Kolkata-based artist and poet Sufia Khatoon has taken upon herself the extraordinary mission of promoting peace by making a million ‘prayer flags’ over her lifetime.

Like most Mumbaikars who appreciate its art and culture circuit, the return of the Kala Ghoda Art Festival (KGAF) after the Covid-induced hiatus was a cause for cheer. It is any culture vulture’s festival of choice because it curates some of the best in contemporary literature, art, music, food, the crafts, you name it. 
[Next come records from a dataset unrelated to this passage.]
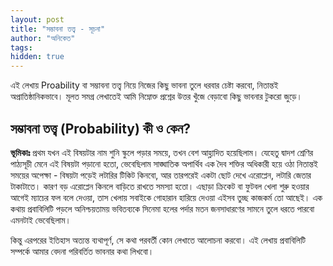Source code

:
 ```yaml
---
layout: post
title: "সম্ভাবনা তত্ত্ব - সূচনা"
author: "অনিকেত"
tags: 
hidden: true
---
```


এই লেখায় Proability বা সম্ভাবনা তত্ত্ব নিয়ে নিজের কিছু ভাবনা তুলে ধরবার চেষ্টা করবো, নিতান্তই অপ্রাতিষ্ঠানিকভাবে। মূলত সমগ্র লেখাতেই আমি নিম্নোক্ত প্রশ্নের উত্তর খুঁজে বেড়াবো কিছু ভাবনার টুকরো জুড়ে।


## সম্ভাবনা তত্ত্ব (Probability) কী ও কেন? 


__ভূমিকাঃ__ প্রথম যখন এই বিষয়টার নাম শুনি স্কুলে পড়ার সময়ে, তখন বেশ আহ্লাদিত হয়েছিলাম। যেহেতু দ্বাদশ শ্রেণির পাঠ্যসূচী মেনে এই বিষয়টা পড়ানো হতো, ভেবেছিলাম সাঙ্ঘাতিক অপার্থিব এক দৈব শক্তির অধিকারী হয়ে ওঠা নিতান্তই সময়ের অপেক্ষা - বিষয়টা পড়েই লটারির টিকিট কিনবো, আর তারপরেই একটা ছোট দেখে এরোপ্লেন, লটারি জেতার টাকাটাতে। কারণ বড় এরোপ্লেন কিনলে বাড়িতে রাখতে সমস্যা হতো। এছাড়া ক্রিকেট বা ফুটবল খেলা শুরু হওয়ার আগেই ম্যাচের ফল বলে দেওয়া, তাস খেলায় সবাইকে গোহারান হারিয়ে দেওয়া এইসব তুচ্ছ কাজকর্ম তো আছেই। এক কথায় প্রবাবিলিটি পড়লে অনিশ্চয়তাময় ভবিতব্যকে সিনেমা হলের পর্দার মতন জনসাধারণের সামনে তুলে ধরতে পারবো এমনটাই ভেবেছিলাম। 

কিন্তু এরপরের  ইতিহাস অত্যন্ত ব্যথাপূর্ণ, সে কথা পরবর্তী কোন লেখাতে আলোচনা করবো। এই লেখায় প্রবাবিলিটি সম্পর্কে আমার বেদনা পরিবর্তিত ভাবনার কথা লিখবো। 

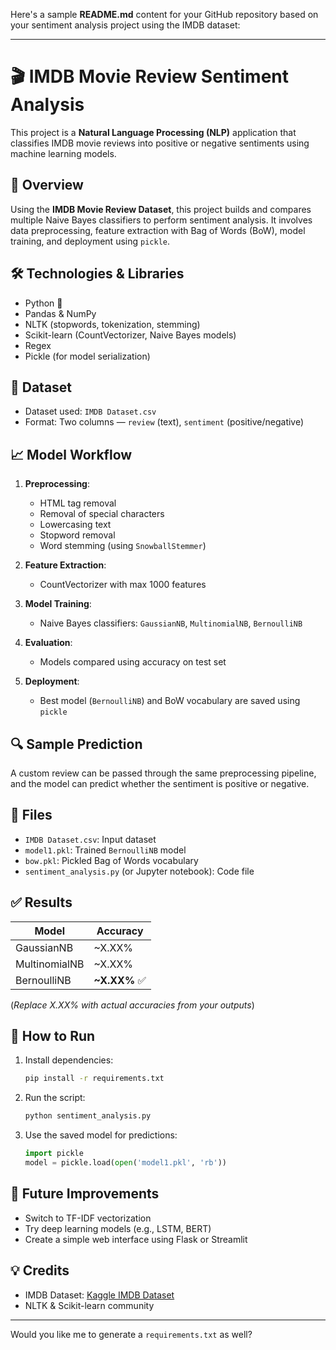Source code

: Here's a sample **README.md** content for your GitHub repository based on your sentiment analysis project using the IMDB dataset:

---

# 🎬 IMDB Movie Review Sentiment Analysis

This project is a **Natural Language Processing (NLP)** application that classifies IMDB movie reviews into positive or negative sentiments using machine learning models.

## 📌 Overview

Using the **IMDB Movie Review Dataset**, this project builds and compares multiple Naive Bayes classifiers to perform sentiment analysis. It involves data preprocessing, feature extraction with Bag of Words (BoW), model training, and deployment using `pickle`.

## 🛠️ Technologies & Libraries

- Python 🐍
- Pandas & NumPy
- NLTK (stopwords, tokenization, stemming)
- Scikit-learn (CountVectorizer, Naive Bayes models)
- Regex
- Pickle (for model serialization)

## 📂 Dataset

- Dataset used: `IMDB Dataset.csv`
- Format: Two columns — `review` (text), `sentiment` (positive/negative)

## 📈 Model Workflow

1. **Preprocessing**:
    - HTML tag removal
    - Removal of special characters
    - Lowercasing text
    - Stopword removal
    - Word stemming (using `SnowballStemmer`)

2. **Feature Extraction**:
    - CountVectorizer with max 1000 features

3. **Model Training**:
    - Naive Bayes classifiers: `GaussianNB`, `MultinomialNB`, `BernoulliNB`

4. **Evaluation**:
    - Models compared using accuracy on test set

5. **Deployment**:
    - Best model (`BernoulliNB`) and BoW vocabulary are saved using `pickle`

## 🔍 Sample Prediction

A custom review can be passed through the same preprocessing pipeline, and the model can predict whether the sentiment is positive or negative.

## 📁 Files

- `IMDB Dataset.csv`: Input dataset
- `model1.pkl`: Trained `BernoulliNB` model
- `bow.pkl`: Pickled Bag of Words vocabulary
- `sentiment_analysis.py` (or Jupyter notebook): Code file

## ✅ Results

| Model           | Accuracy |
|----------------|----------|
| GaussianNB      | ~X.XX%   |
| MultinomialNB   | ~X.XX%   |
| BernoulliNB     | **~X.XX%** ✅ |

(*Replace X.XX% with actual accuracies from your outputs*)

## 🧠 How to Run

1. Install dependencies:
   ```bash
   pip install -r requirements.txt
   ```

2. Run the script:
   ```bash
   python sentiment_analysis.py
   ```

3. Use the saved model for predictions:
   ```python
   import pickle
   model = pickle.load(open('model1.pkl', 'rb'))
   ```

## 🚀 Future Improvements

- Switch to TF-IDF vectorization
- Try deep learning models (e.g., LSTM, BERT)
- Create a simple web interface using Flask or Streamlit

## 💡 Credits

- IMDB Dataset: [Kaggle IMDB Dataset](https://www.kaggle.com/datasets/lakshmi25npathi/imdb-dataset-of-50k-movie-reviews)
- NLTK & Scikit-learn community

---

Would you like me to generate a `requirements.txt` as well?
Since it commenced in 1999, KGAF has been the place to discover new faces and voices in the Indian culturescape and this year was no different. As exciting as many of its offerings of 2023 were, one installation stood out for its current form as much as for its future prospects. Kolkata-based poet and artist Sufia Khatoon’s Peace Poetry Flags was special for more than one reason. 

Magnanimity and magnitude

I visited KGAF on the day of its inauguration and headed straight to the Chhatrapati Shivaji Maharaj Vastu Sangrahalaya (CSMVS) where part of KGAF takes place. The first thing that struck me as I entered the museum grounds were two giant white satin flags fluttering in the breeze, foregrounding the Indo-Saracenic style museum building. Under the mild February sun, one could take some moments to stand and read a few among the profusion of lines painstakingly hand-written on them. I spotted a few by contributors from India and beyond:

According to one Lopamudra Banerjee from Dallas, Texas, USA: “Peace is a child's white language, inscribed in holy temples and mosques of their beings. Peace is the elemental milk of human kindness that spills over in the face of false prophecies of war.” 
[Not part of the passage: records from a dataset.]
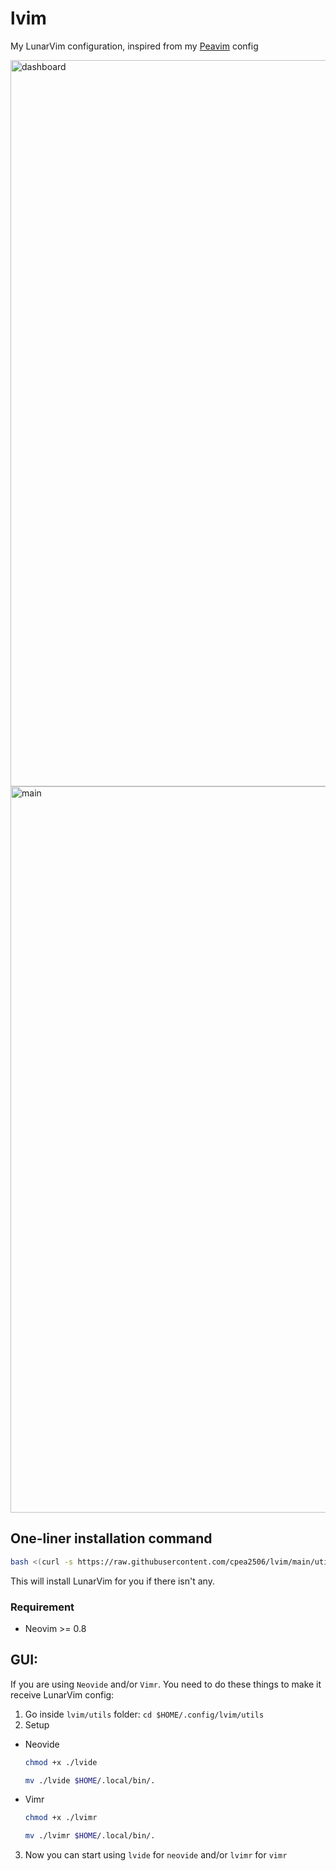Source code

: # lvim

My LunarVim configuration, inspired from my [Peavim](https://github.com/cpea2506/peavim) config

<img width="1162" alt="dashboard" src="https://user-images.githubusercontent.com/42694704/204636689-8b57aeb1-b091-4246-a0cb-1452b98054b5.png">
<img width="1162" alt="main" src="https://user-images.githubusercontent.com/42694704/204637373-81dc7077-d255-40de-b015-f4b856868d23.png">

## One-liner installation command

```bash
bash <(curl -s https://raw.githubusercontent.com/cpea2506/lvim/main/utils/install.sh)
```

This will install LunarVim for you if there isn't any.

### Requirement

- Neovim >= 0.8

## GUI:

If you are using `Neovide` and/or `Vimr`. You need to do these things to make it receive LunarVim config:

1. Go inside `lvim/utils` folder: `cd $HOME/.config/lvim/utils`
2. Setup

- Neovide

  ```bash
  chmod +x ./lvide

  mv ./lvide $HOME/.local/bin/.
  ```

- Vimr

  ```bash
  chmod +x ./lvimr

  mv ./lvimr $HOME/.local/bin/.
  ```

3. Now you can start using `lvide` for `neovide` and/or `lvimr` for `vimr`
An entry from Varshah Saran from Uttar Pradesh’s Meerut read, “Aman ke tirange jab lehraate hain, insaaniyat, tarakki aur mohabbat ke parcham lehraate hain.” (When the tricolour of peace is hoisted, the flags of humanity, prosperity and love fly high.)

Colorado-based Gerry L Leonard’s reckoning with peace seemed rather sombre, as his heart-wrenching lines read: “My father came home without both legs, said, he gave them to another country so they could honour peace.” 

Kolkata-based artist and poet Sufia Khatoon has seeks to promote peace by making a million ‘prayer flags’ over her lifetime.

As my eyes travelled the length of the flags scribbled with poems of different sizes and languages, I was amazed at the number of different ways in which the idea of peace had been articulated on just one length of cloth. There were several hundred such pieces of cloth —albeit smaller— in the installation and perhaps thousands of such poems on them.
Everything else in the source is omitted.